To further progress science Werner and his friend Helmholtz wanted to establish an institute for physics and technology that was not focused on academics, but on the development of new technologies instead. To speed up this process, Werner offered a large sum of money to the Prussian government to build such an institute close to his country house in Charlottenburg. It took some years, but in 1887 the ‘Physikalisch-Technische Reichsanstalt’ (Federal Physical Technical Institute) was founded. Helmholtz became the president of the institute, Werner on the other hand was awarded the class of German nobility by the German Kaiser Friedrich III. This nobility status meant that Werner’s name would now become Werner von Siemens, where the suffix indicates his newly acquired status. Nevertheless, Werner was not impressed with this honour, especially since he found out whilst reading a newspaper [4].

Werner was by no means delighted at the honor, especially because nobody had asked him in advance – and he only learned of his elevation to the nobility from the newspaper.

—Siemens Historical Institute [4]

Throughout his lifetime, Werner von Siemens made many innovations, most notably he was able to create a practically feasible dynamo which was able to power many of his other inventions. His knowledge was a strong basis for many innovations from the 19th century, both within his own Siemens & Halske company as well as throughout the rest of the world where entrepreneurs such as George Westinghouse were able to apply it to solve their own problems. Now, the unit Siemens may not be the most popular unit, the man behind it, Werner von Siemens sure left a large impression on the world.
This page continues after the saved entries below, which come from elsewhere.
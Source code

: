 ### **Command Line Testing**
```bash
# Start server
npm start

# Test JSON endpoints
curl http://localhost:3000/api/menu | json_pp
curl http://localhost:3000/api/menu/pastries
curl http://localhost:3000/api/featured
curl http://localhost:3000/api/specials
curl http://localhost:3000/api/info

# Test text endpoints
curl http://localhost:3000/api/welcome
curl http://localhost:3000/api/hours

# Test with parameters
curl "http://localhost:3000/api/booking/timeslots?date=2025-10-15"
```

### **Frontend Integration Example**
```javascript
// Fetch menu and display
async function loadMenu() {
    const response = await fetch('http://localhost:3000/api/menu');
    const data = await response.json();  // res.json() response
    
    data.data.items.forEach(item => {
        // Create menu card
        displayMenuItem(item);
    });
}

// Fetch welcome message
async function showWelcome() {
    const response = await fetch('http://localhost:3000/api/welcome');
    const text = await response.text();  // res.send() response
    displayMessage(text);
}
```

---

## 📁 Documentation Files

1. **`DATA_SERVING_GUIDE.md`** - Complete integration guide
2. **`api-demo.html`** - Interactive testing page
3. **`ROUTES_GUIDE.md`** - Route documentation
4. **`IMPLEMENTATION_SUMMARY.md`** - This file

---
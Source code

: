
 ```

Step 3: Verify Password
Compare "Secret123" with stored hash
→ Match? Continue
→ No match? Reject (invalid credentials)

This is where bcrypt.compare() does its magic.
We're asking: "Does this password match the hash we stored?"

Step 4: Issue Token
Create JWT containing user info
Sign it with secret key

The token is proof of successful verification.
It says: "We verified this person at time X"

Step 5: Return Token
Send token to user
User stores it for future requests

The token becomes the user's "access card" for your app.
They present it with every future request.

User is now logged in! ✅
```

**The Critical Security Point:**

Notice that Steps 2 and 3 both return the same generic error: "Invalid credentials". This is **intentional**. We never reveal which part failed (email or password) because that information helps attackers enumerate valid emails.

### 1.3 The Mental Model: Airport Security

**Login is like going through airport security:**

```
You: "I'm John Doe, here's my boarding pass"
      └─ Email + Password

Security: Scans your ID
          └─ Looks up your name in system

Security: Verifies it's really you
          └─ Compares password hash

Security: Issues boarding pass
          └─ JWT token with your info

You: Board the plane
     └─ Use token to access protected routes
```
For future reading and more information regarding the life and inventions of Werner von Siemens, view the official Siemens website and this interactive page.
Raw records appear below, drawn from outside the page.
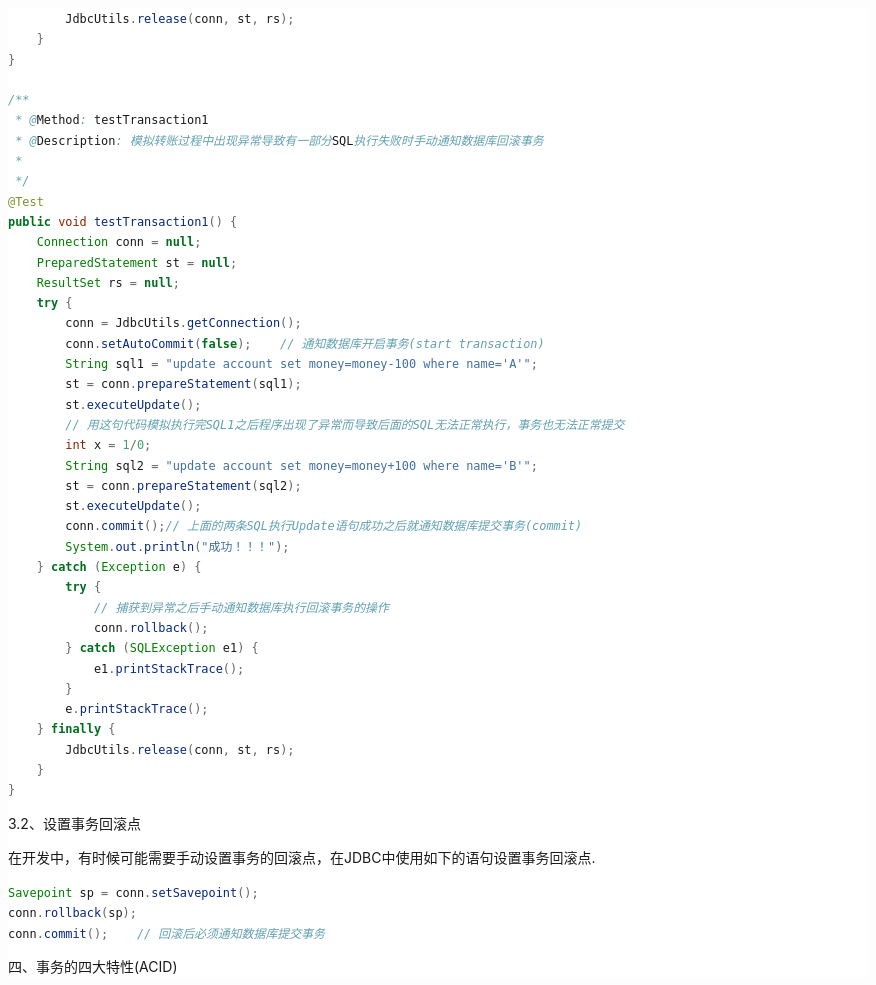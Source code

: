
 ```java
		JdbcUtils.release(conn, st, rs);
	}
}

/**
 * @Method: testTransaction1
 * @Description: 模拟转账过程中出现异常导致有一部分SQL执行失败时手动通知数据库回滚事务
 *
 */
@Test
public void testTransaction1() {
	Connection conn = null;
	PreparedStatement st = null;
	ResultSet rs = null;
	try {
		conn = JdbcUtils.getConnection();
		conn.setAutoCommit(false);    // 通知数据库开启事务(start transaction)
		String sql1 = "update account set money=money-100 where name='A'";
		st = conn.prepareStatement(sql1);
		st.executeUpdate();
		// 用这句代码模拟执行完SQL1之后程序出现了异常而导致后面的SQL无法正常执行，事务也无法正常提交
		int x = 1/0;
		String sql2 = "update account set money=money+100 where name='B'";
		st = conn.prepareStatement(sql2);
		st.executeUpdate();
		conn.commit();// 上面的两条SQL执行Update语句成功之后就通知数据库提交事务(commit)
		System.out.println("成功！！！");
	} catch (Exception e) {
		try {
			// 捕获到异常之后手动通知数据库执行回滚事务的操作
			conn.rollback();
		} catch (SQLException e1) {
			e1.printStackTrace();
		}
		e.printStackTrace();
	} finally {    
		JdbcUtils.release(conn, st, rs);
	}
}
```

3.2、设置事务回滚点

​		 在开发中，有时候可能需要手动设置事务的回滚点，在JDBC中使用如下的语句设置事务回滚点.

```java
Savepoint sp = conn.setSavepoint();
conn.rollback(sp);
conn.commit();    // 回滚后必须通知数据库提交事务
```

四、事务的四大特性(ACID)
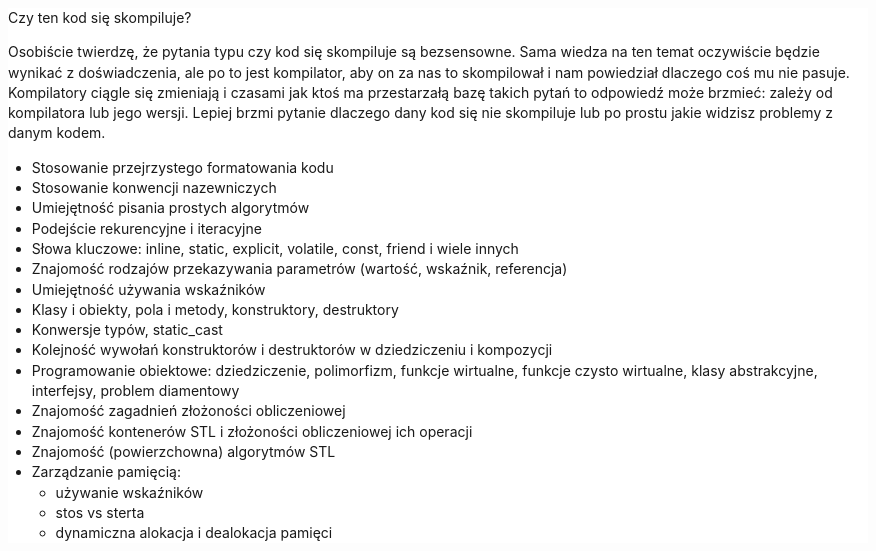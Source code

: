 Czy ten kod się skompiluje?
                              
Osobiście twierdzę, że pytania typu czy kod się skompiluje są bezsensowne. Sama wiedza na ten temat oczywiście będzie wynikać z doświadczenia, ale po to jest kompilator, aby on za nas to skompilował i nam powiedział dlaczego coś mu nie pasuje. Kompilatory ciągle się zmieniają i czasami jak ktoś ma przestarzałą bazę takich pytań to odpowiedź może brzmieć: zależy od kompilatora lub jego wersji. Lepiej brzmi pytanie dlaczego dany kod się nie skompiluje lub po prostu jakie widzisz problemy z danym kodem.

<li style="list-style-type: none;">
  <ul>
    <li>
      Stosowanie przejrzystego formatowania kodu
    </li>
    <li>
      Stosowanie konwencji nazewniczych
    </li>
    <li>
      Umiejętność pisania prostych algorytmów
    </li>
    <li>
      Podejście rekurencyjne i iteracyjne
    </li>
    <li>
      Słowa kluczowe: inline, static, explicit, volatile, const, friend i wiele innych
    </li>
    <li>
      Znajomość rodzajów przekazywania parametrów (wartość, wskaźnik, referencja)
    </li>
    <li>
      Umiejętność używania wskaźników
    </li>
    <li>
      Klasy i obiekty, pola i metody, konstruktory, destruktory
    </li>
    <li>
      Konwersje typów, static_cast
    </li>
    <li>
      Kolejność wywołań konstruktorów i destruktorów w dziedziczeniu i kompozycji
    </li>
    <li>
      Programowanie obiektowe: dziedziczenie, polimorfizm, funkcje wirtualne, funkcje czysto wirtualne, klasy abstrakcyjne, interfejsy, problem diamentowy
    </li>
    <li>
      Znajomość zagadnień złożoności obliczeniowej
    </li>
    <li>
      Znajomość kontenerów STL i złożoności obliczeniowej ich operacji
    </li>
    <li>
      Znajomość (powierzchowna) algorytmów STL
    </li>
    <li>
      Zarządzanie pamięcią: <ul>
        <li>
          używanie wskaźników
        </li>
        <li>
          stos vs sterta
        </li>
        <li>
          dynamiczna alokacja i dealokacja pamięci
[1]: Hungarian Intellectual Property Office, “Hungarian Inventors and Inventions - Ányos Jedlik”, Budapest, https://www.sztnh.gov.hu/en/hungarian-inventors-and-inventions/anyos-jedlik (date accessed: 26-03-2020).

[2]: W. Maver, “American Telegraphy and Encyclopedia of the Telegraph: Systems, Apparatus, Operation”, 1903.

[3]: S. Dittler, “A detour to success: The world’s first electric streetcar”, Siemens Historical Institute, Berlin.

[4]: J. Bähr, “Lifelines Werner von Siemens”, Siemens Historical Institute, Berlin, 2016.